In the meantime, Facebook and Twitter and other influential social media in the US are still able to turbo-charge ideological emotions, particularly in far-right Americans, by purposefully directing information and disinformation at them—their online habits reveal what excites and enrages them—that sharply exacerbates existing and latent prejudices and animosities.
READ: Kanye’s Parler, Musk’s Twitter, WeChat’s fake news: Our digital crisis deepens
A recent article in Forbes magazine surmised that social media could be viewed as at least partly responsible for the Jan. 6 Capitol riots because those platforms were used as tools to communicate lies and deceits—“and the various networks did little to stop it.”

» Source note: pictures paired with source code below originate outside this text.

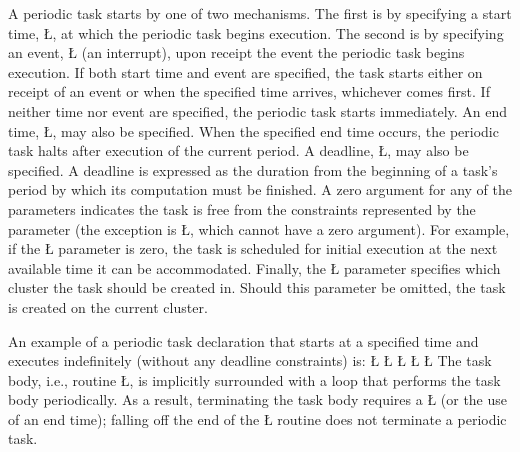 \documentclass[openright,twoside]{report}
\begin{document}
A periodic task starts by one of two mechanisms.
The first is by specifying a start time, \LGinlinetrue\LGbegin\lgrinde\L{}\endlgrinde\LGend{}, at which the periodic task begins execution.
The second is by specifying an event, \LGinlinetrue\LGbegin\lgrinde\L{}\endlgrinde\LGend{} (an interrupt), upon receipt the event the periodic task begins execution.
If both start time and event are specified, the task starts either on receipt of an event or when the specified time arrives, whichever comes first.
If neither time nor event are specified, the periodic task starts immediately.
An end time, \LGinlinetrue\LGbegin\lgrinde\L{}\endlgrinde\LGend{}, may also be specified.
When the specified end time occurs, the periodic task halts after execution of the current period.
A deadline, \LGinlinetrue\LGbegin\lgrinde\L{}\endlgrinde\LGend{}, may also be specified.
A deadline is expressed as the duration from the beginning of a task's period by which its computation must be finished.
A zero argument for any of the parameters indicates the task is free from the constraints represented by the parameter (the exception is \LGinlinetrue\LGbegin\lgrinde\L{}\endlgrinde\LGend{}, which cannot have a zero argument).
For example, if the \LGinlinetrue\LGbegin\lgrinde\L{}\endlgrinde\LGend{} parameter is zero, the task is scheduled for initial execution at the next available time it can be accommodated.
Finally, the \LGinlinetrue\LGbegin\lgrinde\L{}\endlgrinde\LGend{} parameter specifies which cluster the task should be created in.
Should this parameter be omitted, the task is created on the current cluster.

An example of a periodic task declaration that starts at a specified time and executes indefinitely (without any deadline constraints) is:
\LGinlinefalse\LGbegin\lgrinde
\L{}
\L{\LB{}}
\L{}
\L{\LB{}}
\L{\LB{\};}}
\endlgrinde\LGend
The task body, i.e., routine \LGinlinetrue\LGbegin\lgrinde\L{}\endlgrinde\LGend{}, is implicitly surrounded with a loop that performs the task body periodically.
As a result, terminating the task body requires a \LGinlinetrue\LGbegin\lgrinde\L{}\endlgrinde\LGend{} (or the use of an end time);
falling off the end of the \LGinlinetrue\LGbegin\lgrinde\L{}\endlgrinde\LGend{} routine does not terminate a periodic task.
\end{document}
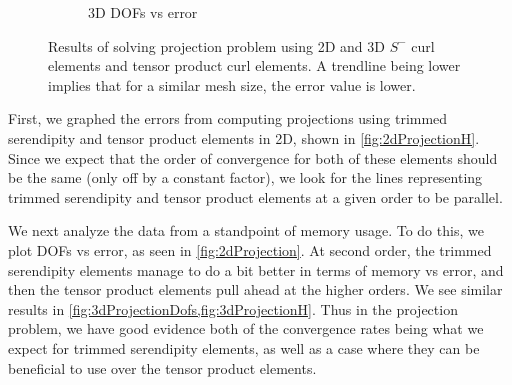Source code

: \documentclass[format=acmsmall,screen,timestamp=false,a4paper]{acmart}
\newcommand\josh[1]{\textbf{\textcolor[rgb]{0,.5,1}{[Josh: #1]}}}
\begin{document}
\begin{figure}[h]
\begin{subfigure}[h]{0.5\textwidth}
    \caption{3D DOFs vs error}
    \label{fig:3dProjectionDofs}
  \end{subfigure}
  \caption{Results of solving projection problem using 2D and 3D $S^-$ curl elements and tensor product curl elements.  A trendline being lower implies that for a similar mesh size, the error value is lower.} 
\end{figure}
\newpage

First, we graphed the errors from computing projections using trimmed serendipity and tensor product elements in 2D, shown in \cref{fig:2dProjectionH}.  Since we expect that the order of convergence for both of these elements should be the same (only off by a constant factor), we look for the lines representing trimmed serendipity and tensor product elements at a given order to be parallel.
  
We next analyze the data from a standpoint of memory usage.  To do this, we plot DOFs vs error, as seen in \cref{fig:2dProjection}. At second order, the trimmed serendipity elements manage to do a bit better in terms of memory vs error, and then the tensor product elements pull ahead at the higher orders. We see similar results in \cref{fig:3dProjectionDofs,fig:3dProjectionH}.  Thus in the projection problem, we have good evidence both of the convergence rates being what we expect for trimmed serendipity elements, as well as a case where they can be beneficial to use over the tensor product elements.


 
\end{document}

William V. Pelfrey, Jr., Ph.D., a professor in the Wilder School of Government and Public Affairs at Virginia Commonwealth University, explained in a recent email to Forbes:
Social media companies must know that one, actions have consequences; and two scale matters. A person with 40 followers is very different from a person with a million followers. Review and regulation efforts should be concordant with the possible implications of the post and the history of the person posting. Social media companies have an ethical responsibility to review the posts of persons with a problematic history and block, or quickly remove, dangerous posts. January 6 should have taught the leaders of social media organizations that actions have consequences. Conversely, failing to act—or remove/block a post/tweet— also has consequences. Continued abrogation of ethical responsibilities to protect the public will likely lead to government regulation.
Which is exactly what the EU’s big-tech regulators are doing.
It’s by now crystal clear that largely unregulated social media and lack of common-sense big-tech rules and enforcement are dangerous to human beings and societies.
What’s the holdup for similar enforceable regulation in the US?